(Task directions):
For the data below, report the number of lines that contain the string "user" and nothing else.

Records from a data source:
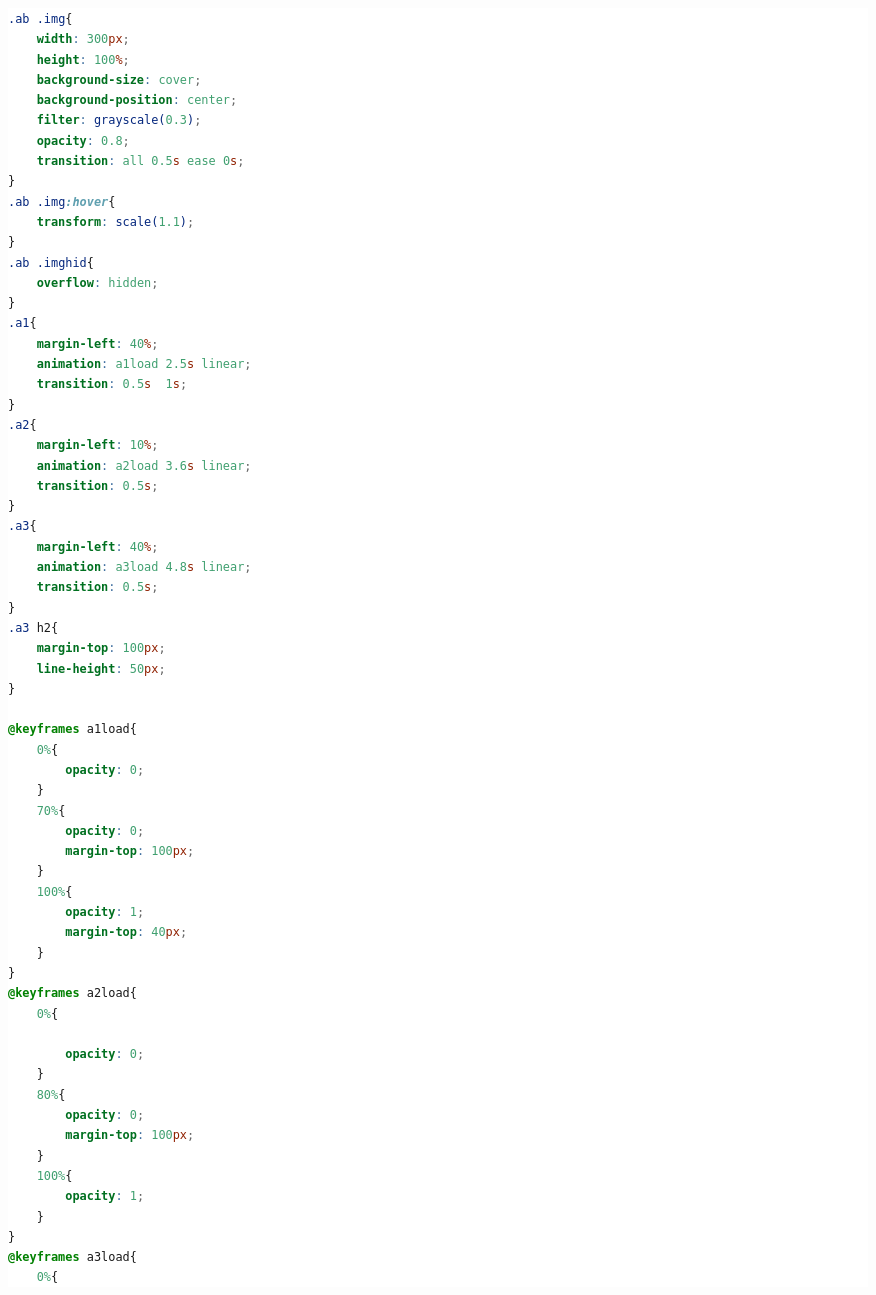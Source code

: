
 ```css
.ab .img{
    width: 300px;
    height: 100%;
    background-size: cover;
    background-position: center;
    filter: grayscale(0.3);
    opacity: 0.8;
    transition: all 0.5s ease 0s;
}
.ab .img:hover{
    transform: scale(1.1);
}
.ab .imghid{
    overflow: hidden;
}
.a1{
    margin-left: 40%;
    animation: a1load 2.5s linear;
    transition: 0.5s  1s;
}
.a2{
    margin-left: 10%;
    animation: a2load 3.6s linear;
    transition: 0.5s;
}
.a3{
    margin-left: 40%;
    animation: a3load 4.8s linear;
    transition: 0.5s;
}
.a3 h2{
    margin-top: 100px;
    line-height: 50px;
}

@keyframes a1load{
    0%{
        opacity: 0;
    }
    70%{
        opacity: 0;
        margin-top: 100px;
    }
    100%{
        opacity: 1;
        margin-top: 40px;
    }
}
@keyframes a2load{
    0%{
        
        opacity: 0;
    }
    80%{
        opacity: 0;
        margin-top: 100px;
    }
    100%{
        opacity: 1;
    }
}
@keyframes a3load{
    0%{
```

==

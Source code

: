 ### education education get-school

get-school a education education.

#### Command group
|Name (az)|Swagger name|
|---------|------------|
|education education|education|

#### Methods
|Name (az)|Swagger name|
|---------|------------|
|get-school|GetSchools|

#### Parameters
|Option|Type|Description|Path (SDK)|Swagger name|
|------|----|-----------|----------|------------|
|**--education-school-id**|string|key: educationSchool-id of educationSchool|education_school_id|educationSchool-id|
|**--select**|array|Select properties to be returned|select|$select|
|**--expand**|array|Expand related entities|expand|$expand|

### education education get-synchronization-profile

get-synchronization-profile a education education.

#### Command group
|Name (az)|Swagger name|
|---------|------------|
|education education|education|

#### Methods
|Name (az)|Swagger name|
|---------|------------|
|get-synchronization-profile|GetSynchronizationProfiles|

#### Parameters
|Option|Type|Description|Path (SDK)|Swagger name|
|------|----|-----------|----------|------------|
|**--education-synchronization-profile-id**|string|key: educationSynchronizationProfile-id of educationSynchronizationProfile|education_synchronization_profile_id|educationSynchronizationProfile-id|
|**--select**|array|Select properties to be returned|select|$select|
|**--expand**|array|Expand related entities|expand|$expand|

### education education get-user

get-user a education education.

(Solution):
2